**Assignment**: From the entries, filter out every line that lacks "mais" and copy the rest.

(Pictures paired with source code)
#####

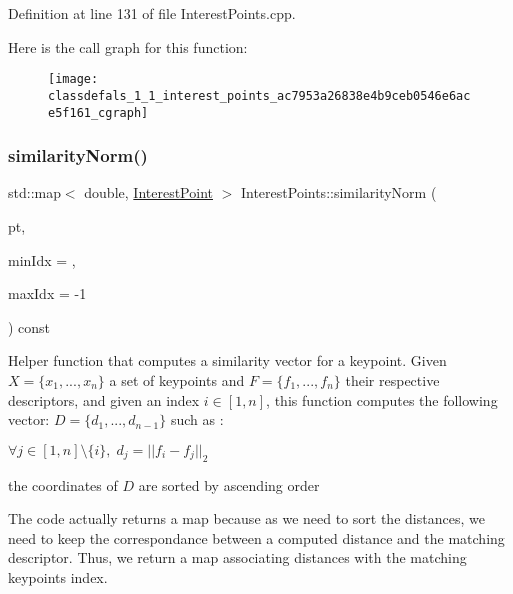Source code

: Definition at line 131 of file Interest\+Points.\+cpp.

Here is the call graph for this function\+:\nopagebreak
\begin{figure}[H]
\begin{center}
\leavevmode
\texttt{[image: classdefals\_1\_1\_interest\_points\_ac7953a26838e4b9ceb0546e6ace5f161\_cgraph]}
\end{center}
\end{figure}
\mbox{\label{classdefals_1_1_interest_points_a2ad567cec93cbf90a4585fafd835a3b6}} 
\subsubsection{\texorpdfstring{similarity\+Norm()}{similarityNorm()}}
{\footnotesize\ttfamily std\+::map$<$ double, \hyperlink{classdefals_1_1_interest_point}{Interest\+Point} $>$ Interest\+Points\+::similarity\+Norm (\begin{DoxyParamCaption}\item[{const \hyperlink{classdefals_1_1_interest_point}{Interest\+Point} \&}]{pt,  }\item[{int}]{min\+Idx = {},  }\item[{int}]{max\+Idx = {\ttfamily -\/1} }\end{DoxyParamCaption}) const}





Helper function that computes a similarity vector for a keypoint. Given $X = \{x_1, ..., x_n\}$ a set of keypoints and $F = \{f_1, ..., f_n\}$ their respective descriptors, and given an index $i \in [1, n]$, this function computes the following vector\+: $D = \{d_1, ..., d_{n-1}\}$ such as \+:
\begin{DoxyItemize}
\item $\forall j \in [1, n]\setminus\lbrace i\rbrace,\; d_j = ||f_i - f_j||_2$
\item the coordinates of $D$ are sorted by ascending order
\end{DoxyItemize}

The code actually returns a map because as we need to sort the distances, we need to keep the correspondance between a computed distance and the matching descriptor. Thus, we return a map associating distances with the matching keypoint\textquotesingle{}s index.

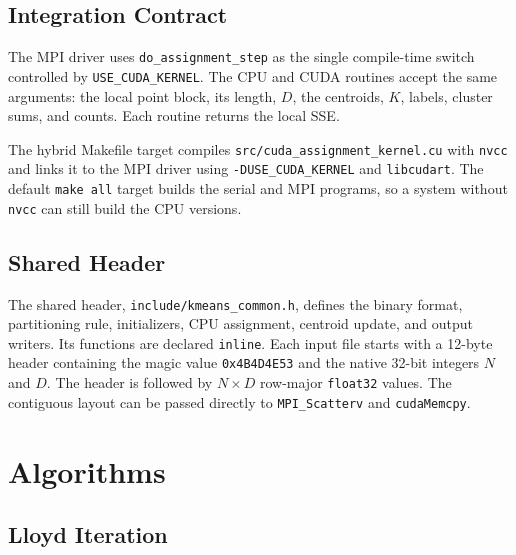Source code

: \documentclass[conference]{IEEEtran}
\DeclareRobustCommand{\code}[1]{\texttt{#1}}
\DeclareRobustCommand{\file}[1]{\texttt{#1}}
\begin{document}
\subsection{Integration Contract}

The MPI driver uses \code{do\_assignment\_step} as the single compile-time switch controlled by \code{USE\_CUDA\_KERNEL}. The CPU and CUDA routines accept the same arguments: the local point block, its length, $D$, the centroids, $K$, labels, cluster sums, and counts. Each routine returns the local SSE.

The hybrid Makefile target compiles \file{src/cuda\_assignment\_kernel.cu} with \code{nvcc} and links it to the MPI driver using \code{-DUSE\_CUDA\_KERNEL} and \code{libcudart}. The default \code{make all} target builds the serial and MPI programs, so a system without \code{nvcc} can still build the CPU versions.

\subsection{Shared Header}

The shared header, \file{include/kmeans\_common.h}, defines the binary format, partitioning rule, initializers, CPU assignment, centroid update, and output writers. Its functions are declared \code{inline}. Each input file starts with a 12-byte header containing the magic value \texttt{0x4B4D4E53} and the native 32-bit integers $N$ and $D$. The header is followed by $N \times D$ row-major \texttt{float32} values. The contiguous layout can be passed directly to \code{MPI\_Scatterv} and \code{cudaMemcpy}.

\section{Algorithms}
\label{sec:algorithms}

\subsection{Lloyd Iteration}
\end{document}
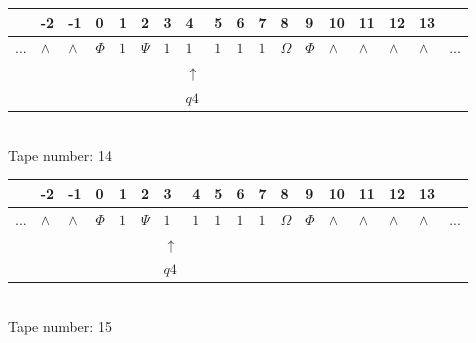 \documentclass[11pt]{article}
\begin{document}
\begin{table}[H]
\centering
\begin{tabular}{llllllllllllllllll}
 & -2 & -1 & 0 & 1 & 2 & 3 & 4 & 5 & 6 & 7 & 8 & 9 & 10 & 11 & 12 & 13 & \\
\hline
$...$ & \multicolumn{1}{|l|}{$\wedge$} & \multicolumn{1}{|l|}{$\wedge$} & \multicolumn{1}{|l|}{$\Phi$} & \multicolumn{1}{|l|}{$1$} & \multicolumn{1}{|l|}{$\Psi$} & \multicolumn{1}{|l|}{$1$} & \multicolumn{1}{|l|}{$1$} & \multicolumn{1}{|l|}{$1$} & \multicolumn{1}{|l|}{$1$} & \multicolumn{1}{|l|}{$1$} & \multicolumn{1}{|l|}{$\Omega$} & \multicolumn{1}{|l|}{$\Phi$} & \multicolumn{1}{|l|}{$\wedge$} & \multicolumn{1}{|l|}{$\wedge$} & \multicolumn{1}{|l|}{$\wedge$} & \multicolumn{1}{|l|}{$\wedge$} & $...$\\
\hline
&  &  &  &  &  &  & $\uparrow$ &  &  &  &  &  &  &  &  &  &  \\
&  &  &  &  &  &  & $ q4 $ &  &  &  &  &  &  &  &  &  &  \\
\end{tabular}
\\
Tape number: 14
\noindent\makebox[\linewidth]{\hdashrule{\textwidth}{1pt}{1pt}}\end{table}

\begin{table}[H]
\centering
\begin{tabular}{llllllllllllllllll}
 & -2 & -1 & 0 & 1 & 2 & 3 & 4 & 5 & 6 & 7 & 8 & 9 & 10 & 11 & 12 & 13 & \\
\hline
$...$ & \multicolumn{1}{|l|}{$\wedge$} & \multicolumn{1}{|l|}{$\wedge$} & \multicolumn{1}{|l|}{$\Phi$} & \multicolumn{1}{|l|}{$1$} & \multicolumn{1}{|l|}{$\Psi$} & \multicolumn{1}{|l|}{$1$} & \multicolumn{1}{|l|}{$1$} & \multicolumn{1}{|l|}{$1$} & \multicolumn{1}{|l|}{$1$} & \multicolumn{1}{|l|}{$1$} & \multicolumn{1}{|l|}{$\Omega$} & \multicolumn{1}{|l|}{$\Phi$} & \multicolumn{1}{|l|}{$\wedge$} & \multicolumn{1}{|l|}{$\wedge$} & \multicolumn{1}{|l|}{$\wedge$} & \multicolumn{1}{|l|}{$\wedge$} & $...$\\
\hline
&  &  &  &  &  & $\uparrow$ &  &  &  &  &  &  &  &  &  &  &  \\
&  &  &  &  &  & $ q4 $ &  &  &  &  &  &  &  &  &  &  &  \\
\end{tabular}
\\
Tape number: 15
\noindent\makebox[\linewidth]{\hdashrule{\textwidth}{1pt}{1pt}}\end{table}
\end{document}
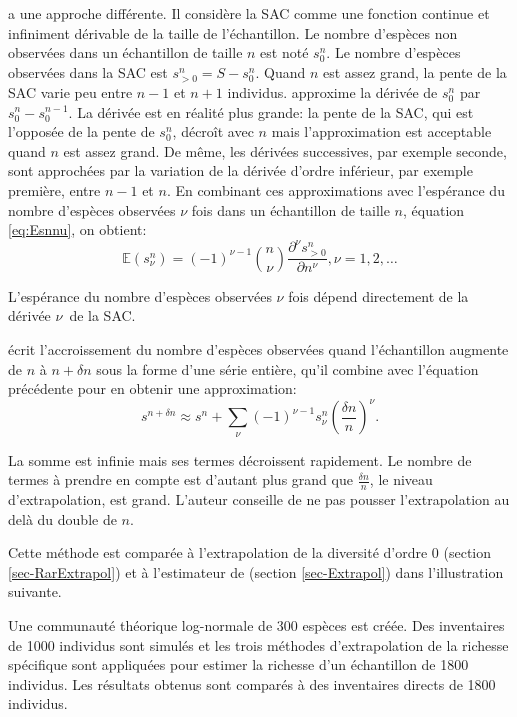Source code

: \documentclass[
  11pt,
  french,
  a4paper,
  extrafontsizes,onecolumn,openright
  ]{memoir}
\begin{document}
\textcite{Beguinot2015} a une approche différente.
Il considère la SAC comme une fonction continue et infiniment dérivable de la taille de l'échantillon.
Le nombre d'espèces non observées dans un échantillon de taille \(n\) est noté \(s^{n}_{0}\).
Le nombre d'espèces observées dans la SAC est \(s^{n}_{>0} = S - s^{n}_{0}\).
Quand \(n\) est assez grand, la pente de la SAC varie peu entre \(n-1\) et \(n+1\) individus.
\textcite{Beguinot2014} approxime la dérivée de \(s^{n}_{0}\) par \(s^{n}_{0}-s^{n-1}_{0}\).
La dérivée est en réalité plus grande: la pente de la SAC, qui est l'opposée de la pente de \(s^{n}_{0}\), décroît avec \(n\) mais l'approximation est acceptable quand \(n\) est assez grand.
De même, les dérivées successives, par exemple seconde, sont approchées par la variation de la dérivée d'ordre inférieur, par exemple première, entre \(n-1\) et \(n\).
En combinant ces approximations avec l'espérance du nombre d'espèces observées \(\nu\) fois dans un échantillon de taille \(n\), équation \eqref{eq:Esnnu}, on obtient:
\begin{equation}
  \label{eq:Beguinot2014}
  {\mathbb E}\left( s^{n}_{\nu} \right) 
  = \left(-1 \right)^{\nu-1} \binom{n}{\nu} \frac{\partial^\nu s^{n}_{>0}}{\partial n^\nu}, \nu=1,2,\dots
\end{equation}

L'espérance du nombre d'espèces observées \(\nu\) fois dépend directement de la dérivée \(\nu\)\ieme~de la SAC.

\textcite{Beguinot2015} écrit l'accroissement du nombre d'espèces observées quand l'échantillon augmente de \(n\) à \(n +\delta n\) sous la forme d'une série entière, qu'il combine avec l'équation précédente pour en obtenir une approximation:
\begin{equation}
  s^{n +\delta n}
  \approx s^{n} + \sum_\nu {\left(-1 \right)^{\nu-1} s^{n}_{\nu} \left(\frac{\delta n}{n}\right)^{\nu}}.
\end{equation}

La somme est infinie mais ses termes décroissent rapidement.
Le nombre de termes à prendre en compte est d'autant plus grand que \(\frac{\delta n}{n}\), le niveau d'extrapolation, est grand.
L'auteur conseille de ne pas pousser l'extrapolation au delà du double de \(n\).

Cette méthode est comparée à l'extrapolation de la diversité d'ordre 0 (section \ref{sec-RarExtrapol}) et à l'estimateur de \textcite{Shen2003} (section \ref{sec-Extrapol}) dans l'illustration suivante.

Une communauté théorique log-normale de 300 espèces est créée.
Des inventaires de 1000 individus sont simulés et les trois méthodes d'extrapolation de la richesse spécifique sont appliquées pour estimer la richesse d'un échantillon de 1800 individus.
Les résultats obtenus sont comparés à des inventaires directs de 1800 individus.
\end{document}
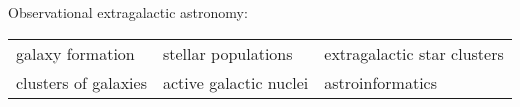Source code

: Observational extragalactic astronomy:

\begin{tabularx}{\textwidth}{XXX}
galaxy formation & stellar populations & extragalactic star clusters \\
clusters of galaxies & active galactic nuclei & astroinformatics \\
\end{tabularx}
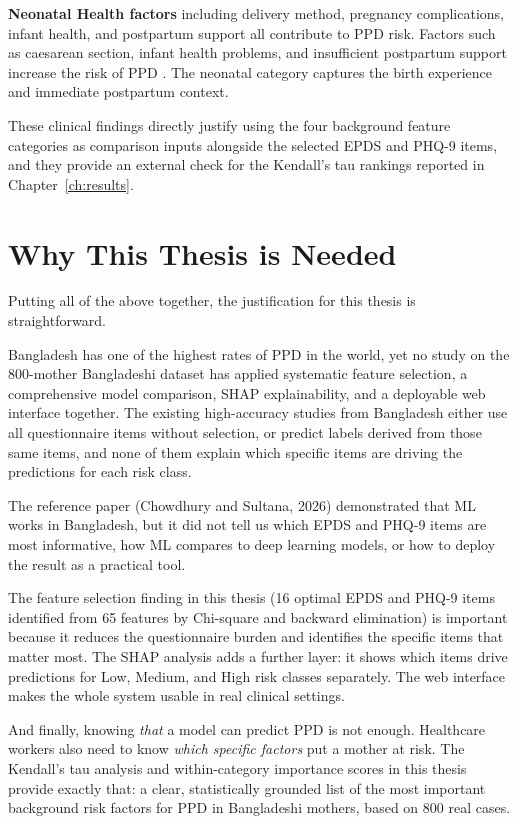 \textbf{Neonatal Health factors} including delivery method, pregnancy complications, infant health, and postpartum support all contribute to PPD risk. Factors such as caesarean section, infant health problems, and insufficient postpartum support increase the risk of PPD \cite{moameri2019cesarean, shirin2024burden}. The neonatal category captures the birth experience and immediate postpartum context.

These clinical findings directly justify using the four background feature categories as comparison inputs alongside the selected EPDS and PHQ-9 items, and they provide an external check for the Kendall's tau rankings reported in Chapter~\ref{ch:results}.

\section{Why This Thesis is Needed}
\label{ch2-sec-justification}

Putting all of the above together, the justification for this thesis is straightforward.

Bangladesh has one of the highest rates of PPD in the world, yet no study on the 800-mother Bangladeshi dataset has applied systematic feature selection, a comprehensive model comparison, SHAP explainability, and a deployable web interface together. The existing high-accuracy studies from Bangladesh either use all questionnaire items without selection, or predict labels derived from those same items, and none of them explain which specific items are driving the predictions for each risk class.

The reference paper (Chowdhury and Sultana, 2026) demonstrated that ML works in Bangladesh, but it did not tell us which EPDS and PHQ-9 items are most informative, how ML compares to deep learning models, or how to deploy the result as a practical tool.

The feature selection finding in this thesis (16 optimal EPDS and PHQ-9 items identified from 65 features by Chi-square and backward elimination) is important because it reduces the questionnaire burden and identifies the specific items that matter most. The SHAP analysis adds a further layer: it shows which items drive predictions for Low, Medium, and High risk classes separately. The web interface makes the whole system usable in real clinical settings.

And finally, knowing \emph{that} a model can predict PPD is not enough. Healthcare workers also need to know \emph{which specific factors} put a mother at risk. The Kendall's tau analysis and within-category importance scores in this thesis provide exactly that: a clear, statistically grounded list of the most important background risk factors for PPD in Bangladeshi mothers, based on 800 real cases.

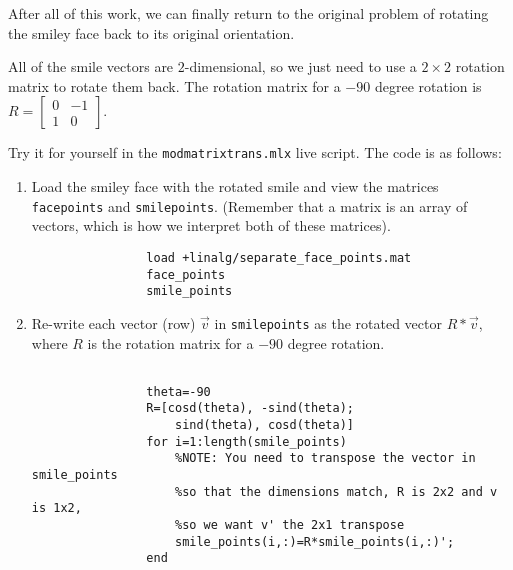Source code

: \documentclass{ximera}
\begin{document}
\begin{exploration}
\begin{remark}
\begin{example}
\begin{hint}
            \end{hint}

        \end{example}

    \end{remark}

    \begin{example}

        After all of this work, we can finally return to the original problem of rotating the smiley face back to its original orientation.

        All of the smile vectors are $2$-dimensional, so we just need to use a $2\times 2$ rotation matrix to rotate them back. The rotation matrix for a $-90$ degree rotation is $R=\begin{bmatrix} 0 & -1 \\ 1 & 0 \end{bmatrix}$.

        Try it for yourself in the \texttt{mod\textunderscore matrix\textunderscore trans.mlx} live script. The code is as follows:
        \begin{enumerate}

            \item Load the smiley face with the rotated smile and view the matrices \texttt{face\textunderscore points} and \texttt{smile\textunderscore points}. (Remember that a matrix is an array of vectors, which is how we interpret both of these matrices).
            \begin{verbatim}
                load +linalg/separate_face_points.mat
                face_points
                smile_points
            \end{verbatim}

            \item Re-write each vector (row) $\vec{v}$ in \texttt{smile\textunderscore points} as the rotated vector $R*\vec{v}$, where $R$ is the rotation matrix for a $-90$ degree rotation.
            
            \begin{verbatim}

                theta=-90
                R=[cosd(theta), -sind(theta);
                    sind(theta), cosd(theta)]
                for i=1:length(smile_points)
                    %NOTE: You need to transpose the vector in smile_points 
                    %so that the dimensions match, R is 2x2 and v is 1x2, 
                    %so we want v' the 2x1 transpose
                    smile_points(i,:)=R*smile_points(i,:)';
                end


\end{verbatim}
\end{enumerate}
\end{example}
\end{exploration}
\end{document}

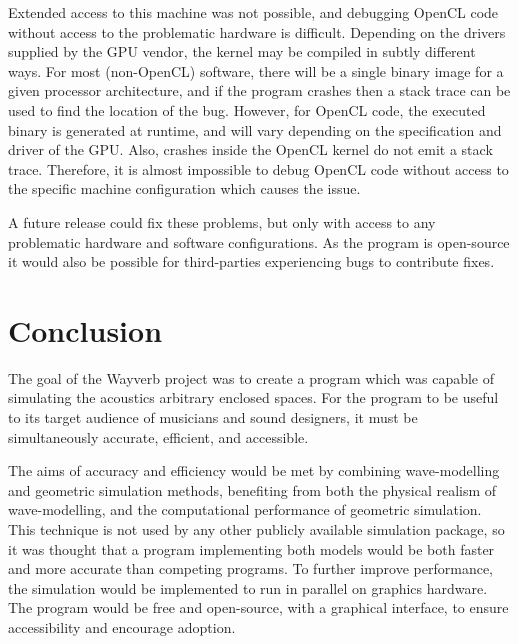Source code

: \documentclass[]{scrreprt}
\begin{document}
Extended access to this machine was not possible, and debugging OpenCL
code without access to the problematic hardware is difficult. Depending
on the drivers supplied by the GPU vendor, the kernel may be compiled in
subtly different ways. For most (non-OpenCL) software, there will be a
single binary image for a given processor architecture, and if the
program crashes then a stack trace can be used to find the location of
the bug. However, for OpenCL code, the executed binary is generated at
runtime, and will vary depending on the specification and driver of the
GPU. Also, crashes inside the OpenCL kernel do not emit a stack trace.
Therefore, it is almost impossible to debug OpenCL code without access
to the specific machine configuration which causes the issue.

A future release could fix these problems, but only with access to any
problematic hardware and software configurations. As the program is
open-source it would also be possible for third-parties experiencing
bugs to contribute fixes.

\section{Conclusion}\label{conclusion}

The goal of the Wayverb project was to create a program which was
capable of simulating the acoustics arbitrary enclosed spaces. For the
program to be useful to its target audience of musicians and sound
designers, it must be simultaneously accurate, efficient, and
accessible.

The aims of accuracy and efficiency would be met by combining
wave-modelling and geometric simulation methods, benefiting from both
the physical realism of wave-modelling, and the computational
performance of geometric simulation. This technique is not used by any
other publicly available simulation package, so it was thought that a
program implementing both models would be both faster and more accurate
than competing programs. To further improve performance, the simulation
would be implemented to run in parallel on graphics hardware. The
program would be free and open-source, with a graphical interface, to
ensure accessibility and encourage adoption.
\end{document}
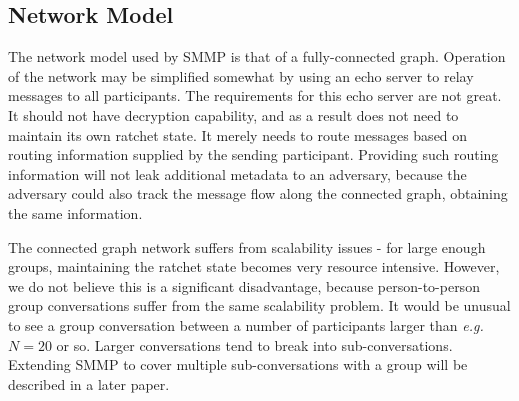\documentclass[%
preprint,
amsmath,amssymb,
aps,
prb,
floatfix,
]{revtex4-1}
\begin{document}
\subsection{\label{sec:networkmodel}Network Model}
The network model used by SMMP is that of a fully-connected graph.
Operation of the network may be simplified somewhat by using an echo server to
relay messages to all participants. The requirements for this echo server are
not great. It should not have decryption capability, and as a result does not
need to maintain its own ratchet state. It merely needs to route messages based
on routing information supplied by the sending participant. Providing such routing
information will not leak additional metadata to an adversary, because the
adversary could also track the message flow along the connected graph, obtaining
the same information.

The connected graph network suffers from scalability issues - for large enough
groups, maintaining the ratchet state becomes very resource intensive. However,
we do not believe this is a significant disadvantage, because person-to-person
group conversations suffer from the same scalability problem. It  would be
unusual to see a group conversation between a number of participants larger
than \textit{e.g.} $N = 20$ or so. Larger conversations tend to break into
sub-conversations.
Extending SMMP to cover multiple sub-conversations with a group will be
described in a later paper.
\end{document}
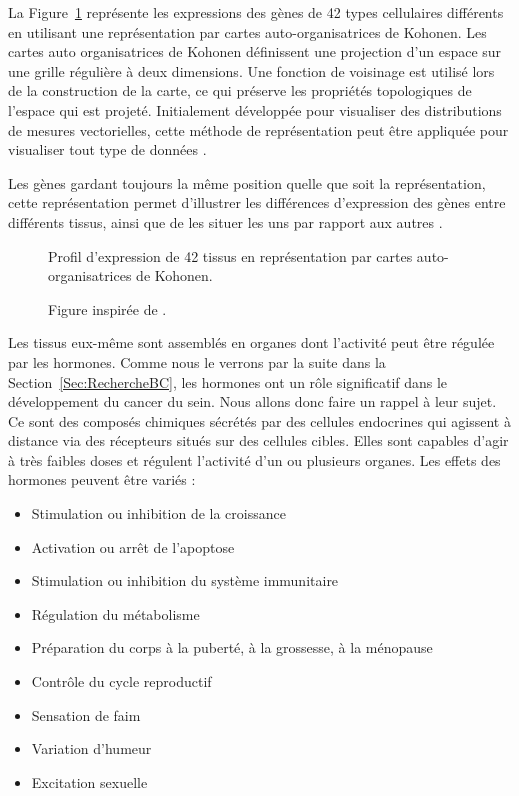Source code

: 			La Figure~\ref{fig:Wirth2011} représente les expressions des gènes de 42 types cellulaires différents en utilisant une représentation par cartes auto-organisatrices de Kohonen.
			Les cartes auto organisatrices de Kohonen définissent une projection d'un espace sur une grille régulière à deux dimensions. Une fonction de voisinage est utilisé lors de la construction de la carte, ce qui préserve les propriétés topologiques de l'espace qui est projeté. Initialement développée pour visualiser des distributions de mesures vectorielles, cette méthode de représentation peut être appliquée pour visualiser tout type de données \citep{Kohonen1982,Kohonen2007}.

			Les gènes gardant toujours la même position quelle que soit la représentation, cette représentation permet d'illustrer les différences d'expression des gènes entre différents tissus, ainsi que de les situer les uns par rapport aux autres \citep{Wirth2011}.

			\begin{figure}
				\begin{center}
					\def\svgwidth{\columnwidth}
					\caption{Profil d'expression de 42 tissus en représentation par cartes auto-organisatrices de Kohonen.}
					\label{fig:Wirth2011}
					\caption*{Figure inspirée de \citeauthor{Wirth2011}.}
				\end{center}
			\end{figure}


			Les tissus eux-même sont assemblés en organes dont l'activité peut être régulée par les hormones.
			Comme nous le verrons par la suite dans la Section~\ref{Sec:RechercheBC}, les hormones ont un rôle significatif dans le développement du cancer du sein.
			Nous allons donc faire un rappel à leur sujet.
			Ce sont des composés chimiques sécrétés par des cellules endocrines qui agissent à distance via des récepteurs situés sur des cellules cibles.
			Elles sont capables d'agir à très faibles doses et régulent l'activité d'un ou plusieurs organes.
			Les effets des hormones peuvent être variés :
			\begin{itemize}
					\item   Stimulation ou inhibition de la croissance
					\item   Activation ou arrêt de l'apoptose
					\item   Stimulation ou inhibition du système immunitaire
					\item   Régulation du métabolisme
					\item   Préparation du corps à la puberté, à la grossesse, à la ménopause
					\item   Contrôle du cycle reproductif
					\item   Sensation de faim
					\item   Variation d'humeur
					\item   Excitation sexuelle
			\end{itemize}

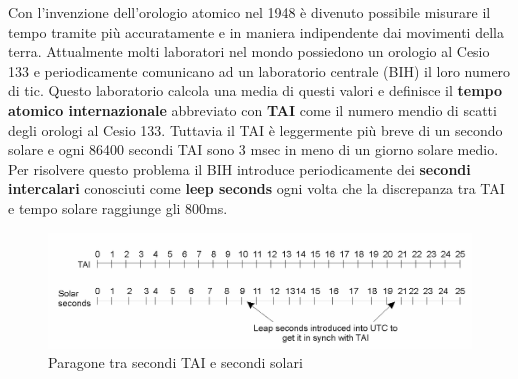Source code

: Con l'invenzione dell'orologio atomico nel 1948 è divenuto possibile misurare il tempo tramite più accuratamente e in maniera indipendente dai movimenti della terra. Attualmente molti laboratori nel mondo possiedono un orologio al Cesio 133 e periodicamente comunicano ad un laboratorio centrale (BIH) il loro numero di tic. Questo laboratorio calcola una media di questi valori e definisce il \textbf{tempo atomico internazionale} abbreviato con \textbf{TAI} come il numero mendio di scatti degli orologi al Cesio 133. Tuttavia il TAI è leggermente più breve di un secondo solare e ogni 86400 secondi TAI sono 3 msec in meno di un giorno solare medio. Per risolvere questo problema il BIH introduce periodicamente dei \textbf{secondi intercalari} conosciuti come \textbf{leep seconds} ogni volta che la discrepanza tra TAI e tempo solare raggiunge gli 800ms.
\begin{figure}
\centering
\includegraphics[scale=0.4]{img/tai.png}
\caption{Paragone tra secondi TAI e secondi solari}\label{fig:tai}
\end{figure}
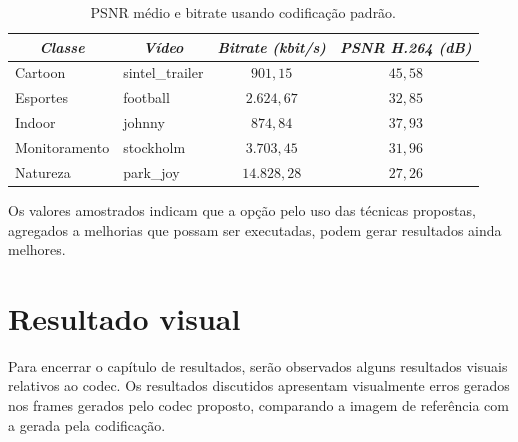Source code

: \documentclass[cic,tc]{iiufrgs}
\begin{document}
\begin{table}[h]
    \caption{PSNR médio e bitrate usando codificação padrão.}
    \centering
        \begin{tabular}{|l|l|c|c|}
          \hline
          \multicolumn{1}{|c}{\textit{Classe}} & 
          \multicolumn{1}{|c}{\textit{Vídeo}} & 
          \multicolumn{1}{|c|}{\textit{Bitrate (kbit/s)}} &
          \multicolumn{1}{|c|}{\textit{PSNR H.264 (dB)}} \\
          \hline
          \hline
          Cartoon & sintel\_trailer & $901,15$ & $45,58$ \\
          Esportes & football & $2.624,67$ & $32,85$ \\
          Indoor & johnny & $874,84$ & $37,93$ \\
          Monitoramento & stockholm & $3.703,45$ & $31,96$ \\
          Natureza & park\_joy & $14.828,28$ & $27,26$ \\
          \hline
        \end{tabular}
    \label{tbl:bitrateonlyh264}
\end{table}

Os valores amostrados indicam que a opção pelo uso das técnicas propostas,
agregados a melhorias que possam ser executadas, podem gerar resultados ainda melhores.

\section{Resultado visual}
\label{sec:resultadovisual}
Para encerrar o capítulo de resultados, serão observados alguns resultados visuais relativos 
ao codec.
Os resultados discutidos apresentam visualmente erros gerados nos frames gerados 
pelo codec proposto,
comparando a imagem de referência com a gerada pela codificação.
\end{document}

#####

**Solved problem**:
La dérivée est en réalité plus grande: la pente de la SAC, qui est l'opposée de la pente de \(s^{n}_{0}\), décroît avec \(n\) mais l'approximation est acceptable quand \(n\) est assez grand.
La somme est infinie mais ses termes décroissent rapidement.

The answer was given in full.